» **Problem details**
An identical transcription of the records is required.

(Dataset entries)
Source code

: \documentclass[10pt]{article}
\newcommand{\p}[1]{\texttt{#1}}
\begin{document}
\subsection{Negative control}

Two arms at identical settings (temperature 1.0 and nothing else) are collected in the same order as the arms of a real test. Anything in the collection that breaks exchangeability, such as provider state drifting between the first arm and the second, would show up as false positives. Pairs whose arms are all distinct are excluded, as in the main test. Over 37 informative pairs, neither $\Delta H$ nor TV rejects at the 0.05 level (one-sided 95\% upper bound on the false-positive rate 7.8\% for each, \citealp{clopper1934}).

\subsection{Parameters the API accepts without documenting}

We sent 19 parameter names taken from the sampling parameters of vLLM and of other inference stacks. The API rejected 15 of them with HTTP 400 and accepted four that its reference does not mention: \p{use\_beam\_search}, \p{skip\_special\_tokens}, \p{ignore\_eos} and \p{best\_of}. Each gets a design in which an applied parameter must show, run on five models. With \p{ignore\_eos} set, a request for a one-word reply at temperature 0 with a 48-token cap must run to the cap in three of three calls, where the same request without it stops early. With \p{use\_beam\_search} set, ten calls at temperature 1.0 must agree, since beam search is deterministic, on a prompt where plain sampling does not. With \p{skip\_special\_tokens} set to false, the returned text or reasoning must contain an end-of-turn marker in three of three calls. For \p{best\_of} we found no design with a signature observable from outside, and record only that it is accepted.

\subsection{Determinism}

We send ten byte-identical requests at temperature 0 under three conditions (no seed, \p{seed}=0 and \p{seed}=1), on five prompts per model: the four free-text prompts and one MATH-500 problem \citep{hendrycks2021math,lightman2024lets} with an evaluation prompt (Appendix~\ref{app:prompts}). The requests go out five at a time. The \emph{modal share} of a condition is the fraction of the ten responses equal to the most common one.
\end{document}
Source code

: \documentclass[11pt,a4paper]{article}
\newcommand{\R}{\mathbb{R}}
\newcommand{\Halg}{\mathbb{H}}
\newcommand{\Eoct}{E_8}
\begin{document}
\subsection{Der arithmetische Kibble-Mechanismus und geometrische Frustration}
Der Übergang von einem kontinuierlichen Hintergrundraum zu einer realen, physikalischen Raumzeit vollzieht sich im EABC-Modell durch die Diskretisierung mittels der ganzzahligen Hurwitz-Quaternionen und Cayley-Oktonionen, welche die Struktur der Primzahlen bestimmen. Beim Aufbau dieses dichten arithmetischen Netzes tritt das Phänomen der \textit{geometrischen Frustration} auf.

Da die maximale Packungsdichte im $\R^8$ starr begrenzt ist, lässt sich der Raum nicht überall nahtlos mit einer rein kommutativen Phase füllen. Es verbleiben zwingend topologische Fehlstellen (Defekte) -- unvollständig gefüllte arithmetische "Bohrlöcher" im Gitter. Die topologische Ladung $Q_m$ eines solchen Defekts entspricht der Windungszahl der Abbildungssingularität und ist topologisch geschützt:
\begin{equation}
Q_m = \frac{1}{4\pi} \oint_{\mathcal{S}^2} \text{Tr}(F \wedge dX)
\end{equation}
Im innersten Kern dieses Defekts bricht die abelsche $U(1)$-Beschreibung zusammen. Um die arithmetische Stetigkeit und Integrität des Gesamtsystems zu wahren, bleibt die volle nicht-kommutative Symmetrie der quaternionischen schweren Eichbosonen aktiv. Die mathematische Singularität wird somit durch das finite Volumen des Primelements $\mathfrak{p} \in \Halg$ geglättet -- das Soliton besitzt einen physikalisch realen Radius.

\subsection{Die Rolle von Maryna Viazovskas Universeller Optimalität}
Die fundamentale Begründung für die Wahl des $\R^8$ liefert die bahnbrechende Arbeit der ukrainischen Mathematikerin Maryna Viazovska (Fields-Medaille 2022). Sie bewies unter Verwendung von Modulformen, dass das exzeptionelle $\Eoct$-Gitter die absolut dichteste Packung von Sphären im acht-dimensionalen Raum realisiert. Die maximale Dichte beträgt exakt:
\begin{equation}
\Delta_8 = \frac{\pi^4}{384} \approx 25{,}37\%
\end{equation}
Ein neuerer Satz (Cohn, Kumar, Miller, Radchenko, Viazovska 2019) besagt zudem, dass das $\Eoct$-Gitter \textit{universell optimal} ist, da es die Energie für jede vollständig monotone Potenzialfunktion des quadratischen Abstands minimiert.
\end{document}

» **Result of the exercise**
Source code

: \documentclass[10pt]{article}
\newcommand{\p}[1]{\texttt{#1}}
\begin{document}
\subsection{Negative control}

Two arms at identical settings (temperature 1.0 and nothing else) are collected in the same order as the arms of a real test. Anything in the collection that breaks exchangeability, such as provider state drifting between the first arm and the second, would show up as false positives. Pairs whose arms are all distinct are excluded, as in the main test. Over 37 informative pairs, neither $\Delta H$ nor TV rejects at the 0.05 level (one-sided 95\% upper bound on the false-positive rate 7.8\% for each, \citealp{clopper1934}).

\subsection{Parameters the API accepts without documenting}

We sent 19 parameter names taken from the sampling parameters of vLLM and of other inference stacks. The API rejected 15 of them with HTTP 400 and accepted four that its reference does not mention: \p{use\_beam\_search}, \p{skip\_special\_tokens}, \p{ignore\_eos} and \p{best\_of}. Each gets a design in which an applied parameter must show, run on five models. With \p{ignore\_eos} set, a request for a one-word reply at temperature 0 with a 48-token cap must run to the cap in three of three calls, where the same request without it stops early. With \p{use\_beam\_search} set, ten calls at temperature 1.0 must agree, since beam search is deterministic, on a prompt where plain sampling does not. With \p{skip\_special\_tokens} set to false, the returned text or reasoning must contain an end-of-turn marker in three of three calls. For \p{best\_of} we found no design with a signature observable from outside, and record only that it is accepted.

\subsection{Determinism}

We send ten byte-identical requests at temperature 0 under three conditions (no seed, \p{seed}=0 and \p{seed}=1), on five prompts per model: the four free-text prompts and one MATH-500 problem \citep{hendrycks2021math,lightman2024lets} with an evaluation prompt (Appendix~\ref{app:prompts}). The requests go out five at a time. The \emph{modal share} of a condition is the fraction of the ten responses equal to the most common one.
\end{document}
Source code

: \documentclass[11pt,a4paper]{article}
\newcommand{\R}{\mathbb{R}}
\newcommand{\Halg}{\mathbb{H}}
\newcommand{\Eoct}{E_8}
\begin{document}
\subsection{Der arithmetische Kibble-Mechanismus und geometrische Frustration}
Der Übergang von einem kontinuierlichen Hintergrundraum zu einer realen, physikalischen Raumzeit vollzieht sich im EABC-Modell durch die Diskretisierung mittels der ganzzahligen Hurwitz-Quaternionen und Cayley-Oktonionen, welche die Struktur der Primzahlen bestimmen. Beim Aufbau dieses dichten arithmetischen Netzes tritt das Phänomen der \textit{geometrischen Frustration} auf.

Da die maximale Packungsdichte im $\R^8$ starr begrenzt ist, lässt sich der Raum nicht überall nahtlos mit einer rein kommutativen Phase füllen. Es verbleiben zwingend topologische Fehlstellen (Defekte) -- unvollständig gefüllte arithmetische "Bohrlöcher" im Gitter. Die topologische Ladung $Q_m$ eines solchen Defekts entspricht der Windungszahl der Abbildungssingularität und ist topologisch geschützt:
\begin{equation}
Q_m = \frac{1}{4\pi} \oint_{\mathcal{S}^2} \text{Tr}(F \wedge dX)
\end{equation}
Im innersten Kern dieses Defekts bricht die abelsche $U(1)$-Beschreibung zusammen. Um die arithmetische Stetigkeit und Integrität des Gesamtsystems zu wahren, bleibt die volle nicht-kommutative Symmetrie der quaternionischen schweren Eichbosonen aktiv. Die mathematische Singularität wird somit durch das finite Volumen des Primelements $\mathfrak{p} \in \Halg$ geglättet -- das Soliton besitzt einen physikalisch realen Radius.

\subsection{Die Rolle von Maryna Viazovskas Universeller Optimalität}
Die fundamentale Begründung für die Wahl des $\R^8$ liefert die bahnbrechende Arbeit der ukrainischen Mathematikerin Maryna Viazovska (Fields-Medaille 2022). Sie bewies unter Verwendung von Modulformen, dass das exzeptionelle $\Eoct$-Gitter die absolut dichteste Packung von Sphären im acht-dimensionalen Raum realisiert. Die maximale Dichte beträgt exakt:
\begin{equation}
\Delta_8 = \frac{\pi^4}{384} \approx 25{,}37\%
\end{equation}
Ein neuerer Satz (Cohn, Kumar, Miller, Radchenko, Viazovska 2019) besagt zudem, dass das $\Eoct$-Gitter \textit{universell optimal} ist, da es die Energie für jede vollständig monotone Potenzialfunktion des quadratischen Abstands minimiert.
\end{document}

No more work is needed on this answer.